**Work required:**
Give the count of lines in the entries below that contain the string "started", and only that count.

**Record set:**
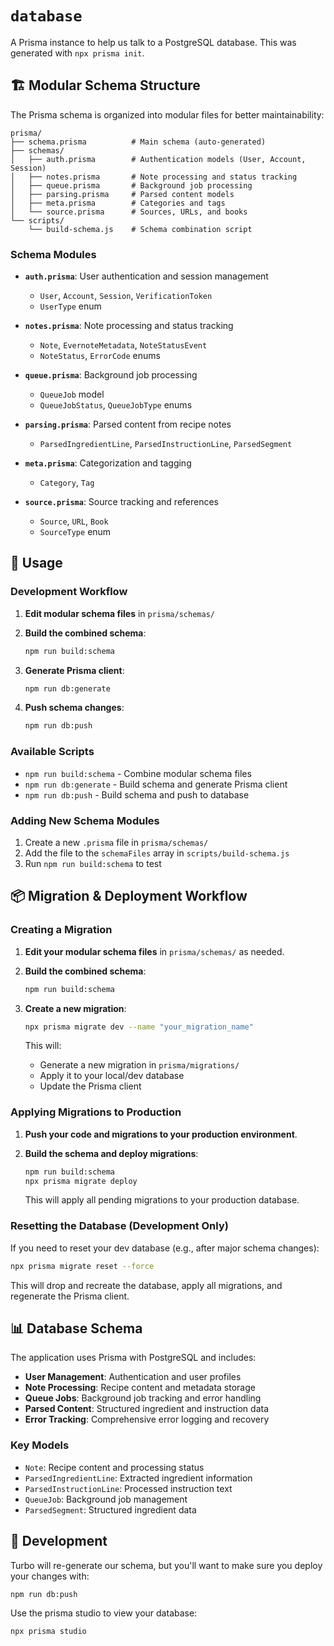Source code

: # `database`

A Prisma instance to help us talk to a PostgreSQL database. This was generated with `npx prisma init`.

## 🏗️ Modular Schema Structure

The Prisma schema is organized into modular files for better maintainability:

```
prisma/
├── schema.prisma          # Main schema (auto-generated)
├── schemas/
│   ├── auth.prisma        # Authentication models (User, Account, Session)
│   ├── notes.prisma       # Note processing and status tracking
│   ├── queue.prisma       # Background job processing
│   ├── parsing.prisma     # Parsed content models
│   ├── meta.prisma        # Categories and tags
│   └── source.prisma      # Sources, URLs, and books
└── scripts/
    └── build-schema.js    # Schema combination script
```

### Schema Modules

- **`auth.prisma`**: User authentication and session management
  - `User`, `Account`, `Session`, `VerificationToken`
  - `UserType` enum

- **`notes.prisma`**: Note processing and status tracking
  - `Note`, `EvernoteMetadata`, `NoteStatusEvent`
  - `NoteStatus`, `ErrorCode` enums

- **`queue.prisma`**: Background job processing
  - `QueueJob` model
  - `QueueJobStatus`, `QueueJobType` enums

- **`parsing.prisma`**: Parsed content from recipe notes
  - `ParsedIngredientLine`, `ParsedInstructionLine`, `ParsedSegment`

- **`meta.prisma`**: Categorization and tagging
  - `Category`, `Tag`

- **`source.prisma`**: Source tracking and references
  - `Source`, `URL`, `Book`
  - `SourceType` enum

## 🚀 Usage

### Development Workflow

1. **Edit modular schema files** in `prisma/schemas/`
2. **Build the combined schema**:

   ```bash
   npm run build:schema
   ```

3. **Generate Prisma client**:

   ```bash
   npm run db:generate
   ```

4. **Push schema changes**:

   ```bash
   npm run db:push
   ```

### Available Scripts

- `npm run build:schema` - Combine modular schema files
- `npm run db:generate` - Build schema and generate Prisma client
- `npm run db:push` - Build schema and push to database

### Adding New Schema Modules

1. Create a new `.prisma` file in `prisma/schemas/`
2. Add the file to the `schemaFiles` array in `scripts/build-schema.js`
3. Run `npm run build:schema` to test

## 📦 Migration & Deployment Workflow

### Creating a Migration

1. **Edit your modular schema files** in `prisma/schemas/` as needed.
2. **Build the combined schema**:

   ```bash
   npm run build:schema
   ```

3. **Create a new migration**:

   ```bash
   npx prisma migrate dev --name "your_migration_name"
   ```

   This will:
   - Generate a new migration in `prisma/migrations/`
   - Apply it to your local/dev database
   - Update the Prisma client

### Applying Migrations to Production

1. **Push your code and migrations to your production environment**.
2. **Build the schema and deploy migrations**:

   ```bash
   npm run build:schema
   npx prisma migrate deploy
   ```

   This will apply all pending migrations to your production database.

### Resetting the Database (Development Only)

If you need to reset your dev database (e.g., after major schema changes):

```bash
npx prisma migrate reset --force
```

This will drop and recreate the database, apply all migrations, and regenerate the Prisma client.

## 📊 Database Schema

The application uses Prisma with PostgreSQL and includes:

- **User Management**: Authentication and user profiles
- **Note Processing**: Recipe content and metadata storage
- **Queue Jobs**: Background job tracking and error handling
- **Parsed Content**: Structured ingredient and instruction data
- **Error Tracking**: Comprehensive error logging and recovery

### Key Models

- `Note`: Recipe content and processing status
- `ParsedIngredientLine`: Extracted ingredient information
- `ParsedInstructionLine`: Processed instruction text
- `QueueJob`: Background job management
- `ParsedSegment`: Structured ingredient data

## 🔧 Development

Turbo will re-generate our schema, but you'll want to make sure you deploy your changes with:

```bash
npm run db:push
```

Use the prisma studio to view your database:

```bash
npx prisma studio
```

* * *

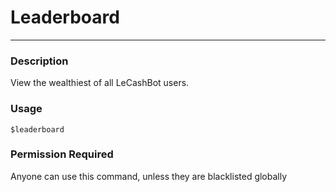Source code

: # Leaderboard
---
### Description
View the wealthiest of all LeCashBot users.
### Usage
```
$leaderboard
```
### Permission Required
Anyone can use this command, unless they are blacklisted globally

---

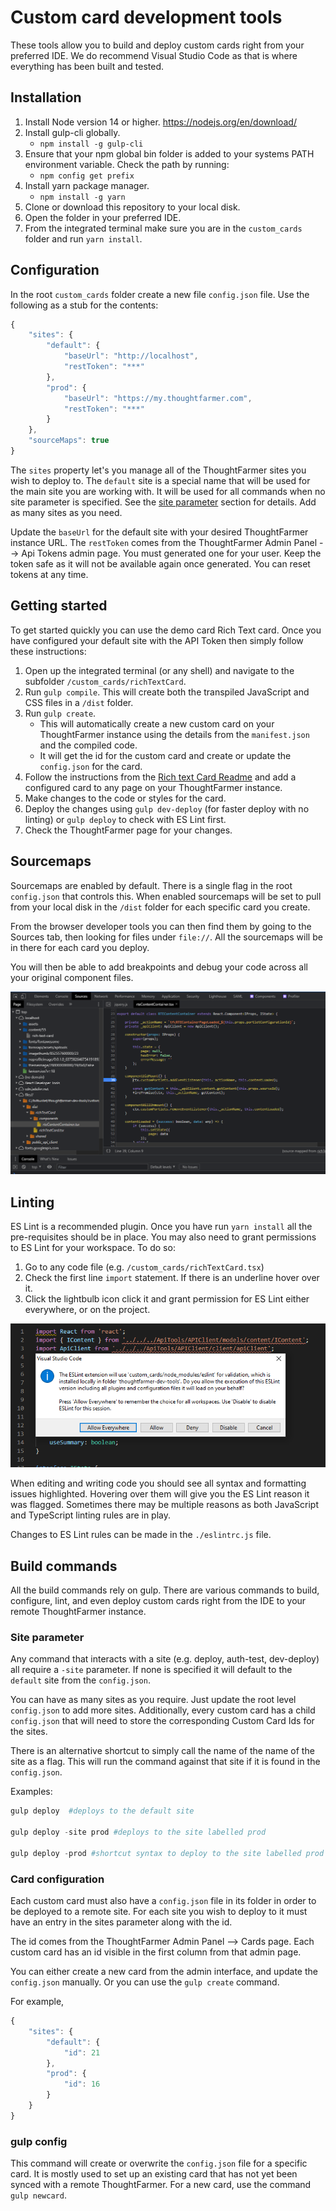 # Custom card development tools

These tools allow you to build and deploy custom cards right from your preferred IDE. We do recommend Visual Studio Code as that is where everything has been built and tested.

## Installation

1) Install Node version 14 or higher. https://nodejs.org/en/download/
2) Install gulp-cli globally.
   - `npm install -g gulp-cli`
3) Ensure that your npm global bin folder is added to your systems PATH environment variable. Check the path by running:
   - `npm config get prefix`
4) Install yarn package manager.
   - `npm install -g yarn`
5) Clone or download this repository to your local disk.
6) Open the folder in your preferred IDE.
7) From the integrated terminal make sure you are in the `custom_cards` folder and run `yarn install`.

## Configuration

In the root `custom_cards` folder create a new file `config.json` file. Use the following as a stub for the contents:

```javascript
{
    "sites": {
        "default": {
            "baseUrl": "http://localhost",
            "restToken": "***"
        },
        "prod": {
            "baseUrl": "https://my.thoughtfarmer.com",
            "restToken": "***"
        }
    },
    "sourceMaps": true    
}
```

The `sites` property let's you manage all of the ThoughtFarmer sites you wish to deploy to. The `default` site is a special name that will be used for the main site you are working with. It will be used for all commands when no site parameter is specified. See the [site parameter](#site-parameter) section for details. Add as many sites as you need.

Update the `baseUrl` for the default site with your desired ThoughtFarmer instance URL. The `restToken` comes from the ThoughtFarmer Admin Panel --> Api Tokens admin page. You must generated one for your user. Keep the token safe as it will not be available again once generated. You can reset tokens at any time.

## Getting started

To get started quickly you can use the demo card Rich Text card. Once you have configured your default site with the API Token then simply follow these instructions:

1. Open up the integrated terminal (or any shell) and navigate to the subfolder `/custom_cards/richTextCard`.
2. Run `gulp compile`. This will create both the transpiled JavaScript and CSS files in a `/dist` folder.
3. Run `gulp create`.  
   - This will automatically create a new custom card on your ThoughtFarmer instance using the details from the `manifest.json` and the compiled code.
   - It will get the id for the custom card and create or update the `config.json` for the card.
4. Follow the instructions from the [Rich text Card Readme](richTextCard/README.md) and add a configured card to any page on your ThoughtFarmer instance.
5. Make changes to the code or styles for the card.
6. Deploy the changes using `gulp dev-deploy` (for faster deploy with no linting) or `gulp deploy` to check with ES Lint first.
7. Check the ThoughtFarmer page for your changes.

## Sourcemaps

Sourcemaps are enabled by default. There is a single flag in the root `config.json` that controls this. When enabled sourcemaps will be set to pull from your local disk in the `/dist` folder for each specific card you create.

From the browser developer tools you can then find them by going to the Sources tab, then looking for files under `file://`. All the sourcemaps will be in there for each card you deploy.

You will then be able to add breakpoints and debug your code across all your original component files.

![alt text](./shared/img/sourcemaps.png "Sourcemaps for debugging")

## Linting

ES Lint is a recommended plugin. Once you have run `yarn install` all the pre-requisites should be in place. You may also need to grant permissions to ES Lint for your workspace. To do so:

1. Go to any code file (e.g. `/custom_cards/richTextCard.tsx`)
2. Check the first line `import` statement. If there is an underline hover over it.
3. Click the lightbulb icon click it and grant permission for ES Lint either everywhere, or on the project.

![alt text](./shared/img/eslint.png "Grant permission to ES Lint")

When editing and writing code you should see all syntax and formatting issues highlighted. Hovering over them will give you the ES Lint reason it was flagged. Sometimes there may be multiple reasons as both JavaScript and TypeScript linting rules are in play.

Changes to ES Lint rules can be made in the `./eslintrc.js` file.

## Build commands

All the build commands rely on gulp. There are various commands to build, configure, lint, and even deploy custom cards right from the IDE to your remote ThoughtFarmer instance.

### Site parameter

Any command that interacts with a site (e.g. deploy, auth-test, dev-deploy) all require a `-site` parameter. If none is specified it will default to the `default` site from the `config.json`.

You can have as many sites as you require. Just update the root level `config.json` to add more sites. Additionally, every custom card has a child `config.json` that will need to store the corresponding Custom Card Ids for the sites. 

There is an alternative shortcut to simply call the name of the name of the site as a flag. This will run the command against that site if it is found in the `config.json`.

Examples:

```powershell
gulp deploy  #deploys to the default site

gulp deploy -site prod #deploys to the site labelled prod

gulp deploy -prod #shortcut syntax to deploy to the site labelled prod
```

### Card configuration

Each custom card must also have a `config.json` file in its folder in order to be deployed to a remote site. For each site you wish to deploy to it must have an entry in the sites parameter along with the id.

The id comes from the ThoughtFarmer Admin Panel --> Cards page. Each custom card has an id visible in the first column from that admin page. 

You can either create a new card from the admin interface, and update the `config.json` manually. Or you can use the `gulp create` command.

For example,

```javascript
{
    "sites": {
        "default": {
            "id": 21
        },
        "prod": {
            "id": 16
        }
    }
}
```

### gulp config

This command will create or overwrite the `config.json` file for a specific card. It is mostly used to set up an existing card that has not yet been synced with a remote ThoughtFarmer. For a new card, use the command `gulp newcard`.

**Result:**
2